Developing robust methods to handle missing data in real-world applications effectively
Youran Zhou, Mohamed Reda Bouadjenek, Sunil Aryal
TL;DR
This paper tackles the pervasive challenge of missing data across diverse modalities by proposing a comprehensive research agenda to develop robust methods that accommodate MCAR, MAR, and MNAR mechanisms. It outlines a multi-objective plan: evaluating existing methods through literature reviews and empirical studies, enhancing diffusion-based imputation with mask information to cover MAR/MNAR, extending approaches to categorical and heterogeneous data, and pursuing multimodal missingness with GNN-based representation learning. The work emphasizes scalability, cross-modal applicability, and practical impact for real-world datasets, including tabular, sensor, time-series, and multimodal contexts. By addressing these gaps, the research aims to provide actionable, robust strategies for imputing missing data across industries and data modalities.
Abstract
Missing data is a pervasive challenge spanning diverse data types, including tabular, sensor data, time-series, images and so on. Its origins are multifaceted, resulting in various missing mechanisms. Prior research in this field has predominantly revolved around the assumption of the Missing Completely At Random (MCAR) mechanism. However, Missing At Random (MAR) and Missing Not At Random (MNAR) mechanisms, though equally prevalent, have often remained underexplored despite their significant influence.

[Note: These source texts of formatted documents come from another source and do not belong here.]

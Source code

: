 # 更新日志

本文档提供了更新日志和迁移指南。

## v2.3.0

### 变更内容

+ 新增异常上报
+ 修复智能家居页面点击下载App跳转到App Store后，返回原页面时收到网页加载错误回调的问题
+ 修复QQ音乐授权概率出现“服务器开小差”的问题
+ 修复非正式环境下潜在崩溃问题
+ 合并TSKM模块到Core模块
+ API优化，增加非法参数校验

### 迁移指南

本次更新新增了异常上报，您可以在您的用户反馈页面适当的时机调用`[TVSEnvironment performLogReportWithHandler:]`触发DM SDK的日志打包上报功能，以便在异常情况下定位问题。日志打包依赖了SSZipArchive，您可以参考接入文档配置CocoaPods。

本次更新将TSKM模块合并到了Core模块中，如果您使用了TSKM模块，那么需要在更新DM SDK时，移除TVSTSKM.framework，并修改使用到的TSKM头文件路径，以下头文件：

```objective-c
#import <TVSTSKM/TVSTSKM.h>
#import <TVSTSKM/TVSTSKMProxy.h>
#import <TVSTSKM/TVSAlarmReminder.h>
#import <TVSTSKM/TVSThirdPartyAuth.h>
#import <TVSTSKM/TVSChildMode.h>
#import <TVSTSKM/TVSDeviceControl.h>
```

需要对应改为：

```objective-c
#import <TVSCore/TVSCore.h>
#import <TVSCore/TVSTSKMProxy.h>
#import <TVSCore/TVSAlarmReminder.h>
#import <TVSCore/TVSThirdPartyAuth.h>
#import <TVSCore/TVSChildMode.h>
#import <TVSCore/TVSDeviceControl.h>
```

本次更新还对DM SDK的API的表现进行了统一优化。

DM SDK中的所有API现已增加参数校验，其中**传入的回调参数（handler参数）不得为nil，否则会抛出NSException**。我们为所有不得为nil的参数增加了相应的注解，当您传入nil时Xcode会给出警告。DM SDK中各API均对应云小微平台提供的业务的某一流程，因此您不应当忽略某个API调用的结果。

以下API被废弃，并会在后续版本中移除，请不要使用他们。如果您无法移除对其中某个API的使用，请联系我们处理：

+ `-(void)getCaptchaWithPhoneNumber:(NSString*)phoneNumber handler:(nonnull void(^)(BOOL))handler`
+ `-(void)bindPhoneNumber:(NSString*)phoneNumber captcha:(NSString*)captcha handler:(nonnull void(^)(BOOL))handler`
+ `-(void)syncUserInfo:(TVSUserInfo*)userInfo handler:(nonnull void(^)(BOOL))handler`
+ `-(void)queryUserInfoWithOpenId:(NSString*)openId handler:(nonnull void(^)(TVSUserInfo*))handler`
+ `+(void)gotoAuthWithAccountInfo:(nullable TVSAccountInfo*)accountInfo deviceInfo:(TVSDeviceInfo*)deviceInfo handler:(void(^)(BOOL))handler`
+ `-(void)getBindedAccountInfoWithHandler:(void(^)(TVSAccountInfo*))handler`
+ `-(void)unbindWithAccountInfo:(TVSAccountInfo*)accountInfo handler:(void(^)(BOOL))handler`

This PhD project presents a comprehensive research agenda designed to investigate the implications of diverse missing data mechanisms. The principal aim is to devise robust methodologies capable of effectively handling missing data while accommodating the unique characteristics of MCAR, MAR, and MNAR mechanisms. By addressing these gaps, this research contributes to an enriched understanding of the challenges posed by missing data across various industries and data modalities. It seeks to provide practical solutions that enable the effective management of missing data, empowering researchers and practitioners to leverage incomplete datasets confidently.